Copy every record exactly.

(Collected data)
.....

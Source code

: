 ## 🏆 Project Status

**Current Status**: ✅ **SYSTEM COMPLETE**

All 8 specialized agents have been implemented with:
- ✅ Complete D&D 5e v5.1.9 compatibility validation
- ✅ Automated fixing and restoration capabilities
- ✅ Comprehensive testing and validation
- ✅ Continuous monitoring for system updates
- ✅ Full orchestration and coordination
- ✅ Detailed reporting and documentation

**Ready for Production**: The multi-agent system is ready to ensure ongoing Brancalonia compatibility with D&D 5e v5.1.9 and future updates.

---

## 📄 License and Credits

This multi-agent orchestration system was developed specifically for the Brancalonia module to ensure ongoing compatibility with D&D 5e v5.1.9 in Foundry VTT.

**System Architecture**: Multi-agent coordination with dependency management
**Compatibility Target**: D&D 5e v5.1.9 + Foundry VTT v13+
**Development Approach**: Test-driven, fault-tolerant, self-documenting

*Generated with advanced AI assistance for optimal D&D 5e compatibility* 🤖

.....

ANSWER TO THIS EXERCISE:
Source code

: ## 🏆 Project Status

**Current Status**: ✅ **SYSTEM COMPLETE**

All 8 specialized agents have been implemented with:
- ✅ Complete D&D 5e v5.1.9 compatibility validation
- ✅ Automated fixing and restoration capabilities
- ✅ Comprehensive testing and validation
- ✅ Continuous monitoring for system updates
- ✅ Full orchestration and coordination
- ✅ Detailed reporting and documentation

**Ready for Production**: The multi-agent system is ready to ensure ongoing Brancalonia compatibility with D&D 5e v5.1.9 and future updates.

---

## 📄 License and Credits

This multi-agent orchestration system was developed specifically for the Brancalonia module to ensure ongoing compatibility with D&D 5e v5.1.9 in Foundry VTT.

**System Architecture**: Multi-agent coordination with dependency management
**Compatibility Target**: D&D 5e v5.1.9 + Foundry VTT v13+
**Development Approach**: Test-driven, fault-tolerant, self-documenting

*Generated with advanced AI assistance for optimal D&D 5e compatibility* 🤖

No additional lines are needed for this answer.